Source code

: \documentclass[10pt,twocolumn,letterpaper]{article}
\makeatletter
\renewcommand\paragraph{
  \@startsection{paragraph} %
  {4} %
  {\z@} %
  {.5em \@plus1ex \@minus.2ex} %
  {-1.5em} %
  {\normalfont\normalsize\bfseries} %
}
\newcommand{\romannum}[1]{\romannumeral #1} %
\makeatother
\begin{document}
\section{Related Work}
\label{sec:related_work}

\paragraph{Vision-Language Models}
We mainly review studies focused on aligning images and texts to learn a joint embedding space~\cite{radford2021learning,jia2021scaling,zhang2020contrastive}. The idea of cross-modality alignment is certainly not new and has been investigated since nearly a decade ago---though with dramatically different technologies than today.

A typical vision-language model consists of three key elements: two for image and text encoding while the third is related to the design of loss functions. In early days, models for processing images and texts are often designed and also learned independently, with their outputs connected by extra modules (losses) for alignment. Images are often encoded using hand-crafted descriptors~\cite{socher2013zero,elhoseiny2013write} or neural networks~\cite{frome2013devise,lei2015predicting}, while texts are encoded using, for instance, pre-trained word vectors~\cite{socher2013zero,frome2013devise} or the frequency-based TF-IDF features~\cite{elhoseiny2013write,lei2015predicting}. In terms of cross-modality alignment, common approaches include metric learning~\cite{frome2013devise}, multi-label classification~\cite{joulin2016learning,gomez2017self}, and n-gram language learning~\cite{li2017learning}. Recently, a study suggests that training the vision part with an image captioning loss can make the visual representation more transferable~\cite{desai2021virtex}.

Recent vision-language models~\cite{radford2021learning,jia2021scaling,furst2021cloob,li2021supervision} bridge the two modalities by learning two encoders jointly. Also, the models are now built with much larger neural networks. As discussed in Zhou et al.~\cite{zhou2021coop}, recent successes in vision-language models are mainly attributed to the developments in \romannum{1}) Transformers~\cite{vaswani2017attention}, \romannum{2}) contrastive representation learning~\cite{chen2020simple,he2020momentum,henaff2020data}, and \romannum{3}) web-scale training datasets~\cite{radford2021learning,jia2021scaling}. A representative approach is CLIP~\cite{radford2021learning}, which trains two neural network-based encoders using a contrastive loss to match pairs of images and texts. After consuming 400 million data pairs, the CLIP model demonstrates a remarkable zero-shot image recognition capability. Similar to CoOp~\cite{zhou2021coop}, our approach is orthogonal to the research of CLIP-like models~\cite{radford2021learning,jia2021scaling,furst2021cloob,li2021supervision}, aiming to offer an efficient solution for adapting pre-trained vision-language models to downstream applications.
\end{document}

====

● **TASK DESCRIPTION**: Each line of the data is to be restated exactly.

● **EXERCISE RESULT**:
Source code

: \documentclass[10pt,twocolumn,letterpaper]{article}
\makeatletter
\renewcommand\paragraph{
  \@startsection{paragraph} %
  {4} %
  {\z@} %
  {.5em \@plus1ex \@minus.2ex} %
  {-1.5em} %
  {\normalfont\normalsize\bfseries} %
}
\newcommand{\romannum}[1]{\romannumeral #1} %
\makeatother
\begin{document}
\section{Related Work}
\label{sec:related_work}

\paragraph{Vision-Language Models}
We mainly review studies focused on aligning images and texts to learn a joint embedding space~\cite{radford2021learning,jia2021scaling,zhang2020contrastive}. The idea of cross-modality alignment is certainly not new and has been investigated since nearly a decade ago---though with dramatically different technologies than today.

A typical vision-language model consists of three key elements: two for image and text encoding while the third is related to the design of loss functions. In early days, models for processing images and texts are often designed and also learned independently, with their outputs connected by extra modules (losses) for alignment. Images are often encoded using hand-crafted descriptors~\cite{socher2013zero,elhoseiny2013write} or neural networks~\cite{frome2013devise,lei2015predicting}, while texts are encoded using, for instance, pre-trained word vectors~\cite{socher2013zero,frome2013devise} or the frequency-based TF-IDF features~\cite{elhoseiny2013write,lei2015predicting}. In terms of cross-modality alignment, common approaches include metric learning~\cite{frome2013devise}, multi-label classification~\cite{joulin2016learning,gomez2017self}, and n-gram language learning~\cite{li2017learning}. Recently, a study suggests that training the vision part with an image captioning loss can make the visual representation more transferable~\cite{desai2021virtex}.

Recent vision-language models~\cite{radford2021learning,jia2021scaling,furst2021cloob,li2021supervision} bridge the two modalities by learning two encoders jointly. Also, the models are now built with much larger neural networks. As discussed in Zhou et al.~\cite{zhou2021coop}, recent successes in vision-language models are mainly attributed to the developments in \romannum{1}) Transformers~\cite{vaswani2017attention}, \romannum{2}) contrastive representation learning~\cite{chen2020simple,he2020momentum,henaff2020data}, and \romannum{3}) web-scale training datasets~\cite{radford2021learning,jia2021scaling}. A representative approach is CLIP~\cite{radford2021learning}, which trains two neural network-based encoders using a contrastive loss to match pairs of images and texts. After consuming 400 million data pairs, the CLIP model demonstrates a remarkable zero-shot image recognition capability. Similar to CoOp~\cite{zhou2021coop}, our approach is orthogonal to the research of CLIP-like models~\cite{radford2021learning,jia2021scaling,furst2021cloob,li2021supervision}, aiming to offer an efficient solution for adapting pre-trained vision-language models to downstream applications.
\end{document}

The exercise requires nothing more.